Basics of swing trading

Basics of swing trading

Many traders for some reason think that swing trading is very similar to day trading. But day trading is actually a lot more complicated, it requires a lot more time, and a lot more effort. Day trading requires you to sit at your computer all day long watching the markets. Swing trading is a lot more relaxed and done a lot more leisurely. It is less intense and generally has less capital requirements than day trading.

Swing trading is different from day trading. When swing traders trade, they leave their trades running for more than one day or even a month or more. Swing trading is a short to interim term trend-following trading technique. It is involving trends only, and it’s the swings of the markets that are referred to in the term Swing Trading.

Generally swing traders look for minor trend reversals to enter trades in the direction of the main trend.

For example in a main uptrend swing traders will enter on the minor pullback. This is done in anticipation that the price will continue back to the uptrend. In other words and they buy on dips or they sell on Peaks.

A swing trader take advantage of the “ease” in the market, when the buyers in an uptrend – the institutions, the “big money” – just take a breath and let the price ease down a little bit.

As a swing trader you would enter the market at that bottom of the pullback – when the price is going down in a uptrend. At some point the sellers get exhausted. They get tired out and they take a breath. And that is when the price will recover, and continue its uptrend. A swing trader trading a down trend would enter, when it peaked up to take advantage of that little movement against the trend.

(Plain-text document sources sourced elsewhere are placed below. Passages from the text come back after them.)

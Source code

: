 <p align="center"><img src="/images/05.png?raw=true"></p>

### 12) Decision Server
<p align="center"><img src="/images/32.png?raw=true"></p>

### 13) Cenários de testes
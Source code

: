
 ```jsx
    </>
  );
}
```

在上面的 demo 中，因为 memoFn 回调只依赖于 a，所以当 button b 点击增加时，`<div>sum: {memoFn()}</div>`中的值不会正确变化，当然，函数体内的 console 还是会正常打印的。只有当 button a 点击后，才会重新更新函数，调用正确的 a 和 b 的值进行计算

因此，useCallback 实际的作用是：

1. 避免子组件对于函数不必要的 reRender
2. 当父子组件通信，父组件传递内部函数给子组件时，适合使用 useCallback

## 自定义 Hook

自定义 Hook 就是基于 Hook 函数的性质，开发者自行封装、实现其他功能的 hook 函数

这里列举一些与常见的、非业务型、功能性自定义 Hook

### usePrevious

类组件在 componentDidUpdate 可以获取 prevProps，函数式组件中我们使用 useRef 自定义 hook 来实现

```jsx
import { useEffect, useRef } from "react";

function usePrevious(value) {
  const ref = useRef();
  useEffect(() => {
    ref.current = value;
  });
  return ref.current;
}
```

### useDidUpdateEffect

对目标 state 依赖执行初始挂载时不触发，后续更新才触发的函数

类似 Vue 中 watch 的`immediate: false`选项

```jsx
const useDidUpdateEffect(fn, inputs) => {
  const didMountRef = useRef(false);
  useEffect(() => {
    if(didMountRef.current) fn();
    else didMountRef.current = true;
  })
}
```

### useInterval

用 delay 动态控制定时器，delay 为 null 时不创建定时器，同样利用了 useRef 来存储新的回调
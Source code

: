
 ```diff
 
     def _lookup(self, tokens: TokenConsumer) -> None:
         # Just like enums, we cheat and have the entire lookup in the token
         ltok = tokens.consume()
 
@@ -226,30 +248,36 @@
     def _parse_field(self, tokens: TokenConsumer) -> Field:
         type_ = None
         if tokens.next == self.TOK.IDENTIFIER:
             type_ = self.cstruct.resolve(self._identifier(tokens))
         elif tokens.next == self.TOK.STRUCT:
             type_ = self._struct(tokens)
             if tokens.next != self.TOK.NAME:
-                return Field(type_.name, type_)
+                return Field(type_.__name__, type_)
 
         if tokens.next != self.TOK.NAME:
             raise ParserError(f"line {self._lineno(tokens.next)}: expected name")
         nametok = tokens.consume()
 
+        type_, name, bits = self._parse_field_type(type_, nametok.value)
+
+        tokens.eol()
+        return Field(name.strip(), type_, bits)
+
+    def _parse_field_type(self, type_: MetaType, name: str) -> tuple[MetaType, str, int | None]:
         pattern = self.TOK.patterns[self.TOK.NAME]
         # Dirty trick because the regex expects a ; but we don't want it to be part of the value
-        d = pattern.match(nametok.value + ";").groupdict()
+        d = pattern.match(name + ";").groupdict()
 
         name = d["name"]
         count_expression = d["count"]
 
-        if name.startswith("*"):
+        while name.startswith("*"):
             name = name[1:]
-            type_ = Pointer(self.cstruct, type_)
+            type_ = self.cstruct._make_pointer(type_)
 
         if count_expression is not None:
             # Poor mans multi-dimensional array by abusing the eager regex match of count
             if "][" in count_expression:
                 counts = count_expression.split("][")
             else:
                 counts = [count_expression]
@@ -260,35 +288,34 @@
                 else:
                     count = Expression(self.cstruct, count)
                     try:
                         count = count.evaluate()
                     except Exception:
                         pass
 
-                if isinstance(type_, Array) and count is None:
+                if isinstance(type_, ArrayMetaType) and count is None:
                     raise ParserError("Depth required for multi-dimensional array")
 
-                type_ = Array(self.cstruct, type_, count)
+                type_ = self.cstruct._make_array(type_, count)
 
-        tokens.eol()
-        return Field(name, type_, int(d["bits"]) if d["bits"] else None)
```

Successful swing traders are anticipating that the asset, whether it’s a stock or currency, will continue overall for the next day or week in the same direction in which it’s been going. So when it peaks and starts to go down, they know it’s going to go back to a price level where it was trading earlier, and they’ll buy it there.

Successful traders watch how the price in a strong uptrend reverses for a short while. With Point and Figure, traders can easily see these as reversal patterns in the P&F charts. Often, in a very strong up trend, the price will reverse for a few price points, and then continue its uptrend. The P&F reversal is the best time to enter trades in an uptrend. The picture illustrates this simple Point and Figure pattern. The trader will enter here, and then let it run. Let it continue its uptrend. The risk is minimized by placing a stop loss below the lowest O. That is how to make money swing trading.